Senator Deeds presented SB 271 (the Affordable Medicine Act), proposing a Prescription Drug Affordability Board that could set upper payer payment limits for certain high-cost drugs. The sponsor outlined an initial implementation that would extend Medicare-negotiated prices for an initial group of drugs to Virginians beginning in 2027–2028 and would exempt drugs treating exclusively rare diseases.
Supporters—AARP, many patient groups and local governments—argued the board would bring near-term savings by adopting negotiated Medicare maximum fair prices for a small initial set of drugs and provide a public, evidence-based review process for affordability. "Drugs don't work if patients can't afford them," said Laura Packard, a cancer survivor and patient advocate who testified online.

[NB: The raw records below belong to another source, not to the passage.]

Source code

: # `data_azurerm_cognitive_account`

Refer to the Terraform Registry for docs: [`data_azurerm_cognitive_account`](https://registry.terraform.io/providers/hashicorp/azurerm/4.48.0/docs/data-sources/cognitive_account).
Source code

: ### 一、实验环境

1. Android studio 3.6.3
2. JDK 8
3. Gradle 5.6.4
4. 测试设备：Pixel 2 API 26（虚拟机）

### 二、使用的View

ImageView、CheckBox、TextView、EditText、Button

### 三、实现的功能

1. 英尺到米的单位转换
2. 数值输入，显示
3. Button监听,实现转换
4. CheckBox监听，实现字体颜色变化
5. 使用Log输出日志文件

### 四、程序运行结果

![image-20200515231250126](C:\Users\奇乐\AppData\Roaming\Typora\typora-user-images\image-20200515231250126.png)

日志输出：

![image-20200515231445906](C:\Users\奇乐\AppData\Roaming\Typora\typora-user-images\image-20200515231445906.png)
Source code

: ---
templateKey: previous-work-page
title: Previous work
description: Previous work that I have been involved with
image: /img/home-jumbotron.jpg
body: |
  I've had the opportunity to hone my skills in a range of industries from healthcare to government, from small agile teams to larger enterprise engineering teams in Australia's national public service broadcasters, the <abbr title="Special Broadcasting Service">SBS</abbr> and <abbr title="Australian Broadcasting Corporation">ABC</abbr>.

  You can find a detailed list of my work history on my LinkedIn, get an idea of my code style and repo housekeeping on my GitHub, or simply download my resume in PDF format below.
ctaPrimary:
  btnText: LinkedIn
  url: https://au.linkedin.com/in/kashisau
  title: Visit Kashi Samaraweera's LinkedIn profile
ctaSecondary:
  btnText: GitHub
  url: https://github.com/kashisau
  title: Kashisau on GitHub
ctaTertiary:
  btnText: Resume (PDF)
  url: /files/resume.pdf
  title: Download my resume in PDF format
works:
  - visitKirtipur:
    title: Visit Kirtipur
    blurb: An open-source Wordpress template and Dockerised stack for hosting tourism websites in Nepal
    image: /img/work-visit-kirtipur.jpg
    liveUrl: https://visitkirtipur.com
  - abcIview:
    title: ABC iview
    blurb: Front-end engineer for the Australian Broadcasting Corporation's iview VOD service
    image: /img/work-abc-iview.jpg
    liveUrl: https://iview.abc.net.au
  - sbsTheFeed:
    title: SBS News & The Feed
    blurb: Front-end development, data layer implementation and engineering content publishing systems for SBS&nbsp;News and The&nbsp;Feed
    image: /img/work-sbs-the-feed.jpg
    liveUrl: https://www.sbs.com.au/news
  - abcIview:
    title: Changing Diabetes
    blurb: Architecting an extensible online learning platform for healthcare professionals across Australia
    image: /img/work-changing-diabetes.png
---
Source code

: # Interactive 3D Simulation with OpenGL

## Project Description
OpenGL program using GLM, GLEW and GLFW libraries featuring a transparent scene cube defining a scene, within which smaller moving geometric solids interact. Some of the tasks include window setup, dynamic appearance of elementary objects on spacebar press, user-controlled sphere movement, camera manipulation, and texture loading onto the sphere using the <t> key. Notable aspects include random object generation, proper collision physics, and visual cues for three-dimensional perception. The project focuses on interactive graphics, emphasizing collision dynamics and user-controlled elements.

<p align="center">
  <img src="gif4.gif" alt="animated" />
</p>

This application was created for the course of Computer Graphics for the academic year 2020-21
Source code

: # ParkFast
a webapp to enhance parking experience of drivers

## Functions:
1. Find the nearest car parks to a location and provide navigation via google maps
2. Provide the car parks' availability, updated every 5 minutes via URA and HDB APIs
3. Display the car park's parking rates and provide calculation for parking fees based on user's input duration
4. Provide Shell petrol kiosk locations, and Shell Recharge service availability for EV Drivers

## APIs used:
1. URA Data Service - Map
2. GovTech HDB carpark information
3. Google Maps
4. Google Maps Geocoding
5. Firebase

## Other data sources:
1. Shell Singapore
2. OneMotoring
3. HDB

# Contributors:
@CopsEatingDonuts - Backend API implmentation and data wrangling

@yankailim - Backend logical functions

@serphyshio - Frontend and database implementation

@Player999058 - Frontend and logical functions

Opponents—pharmaceutical companies, biotechnology associations, some patient groups and business organizations—argued the PDAB model has an inconsistent track record in other states and warned that setting upper payer payment limits could not guarantee savings for patients at the pharmacy counter, might chill industry investment and could create access risks for certain therapies. Industry representatives cited experiences in other states and urged alternative reforms (rebate pass-through, PBM accountability) rather than price-setting by a state board.
Committee action: After extended public-comment testimony and questions, the committee adopted a motion to report the bill and re-refer SB 271 to the Finance committee for fiscal analysis. Multiple members said they welcomed additional study but supported advancing the bill for a Finance review of budgetary and access implications.
Next steps: Finance will examine fiscal impacts, implementation mechanics and potential access concerns; sponsors and stakeholders will continue negotiations about exclusions and guardrails for rare-disease medications.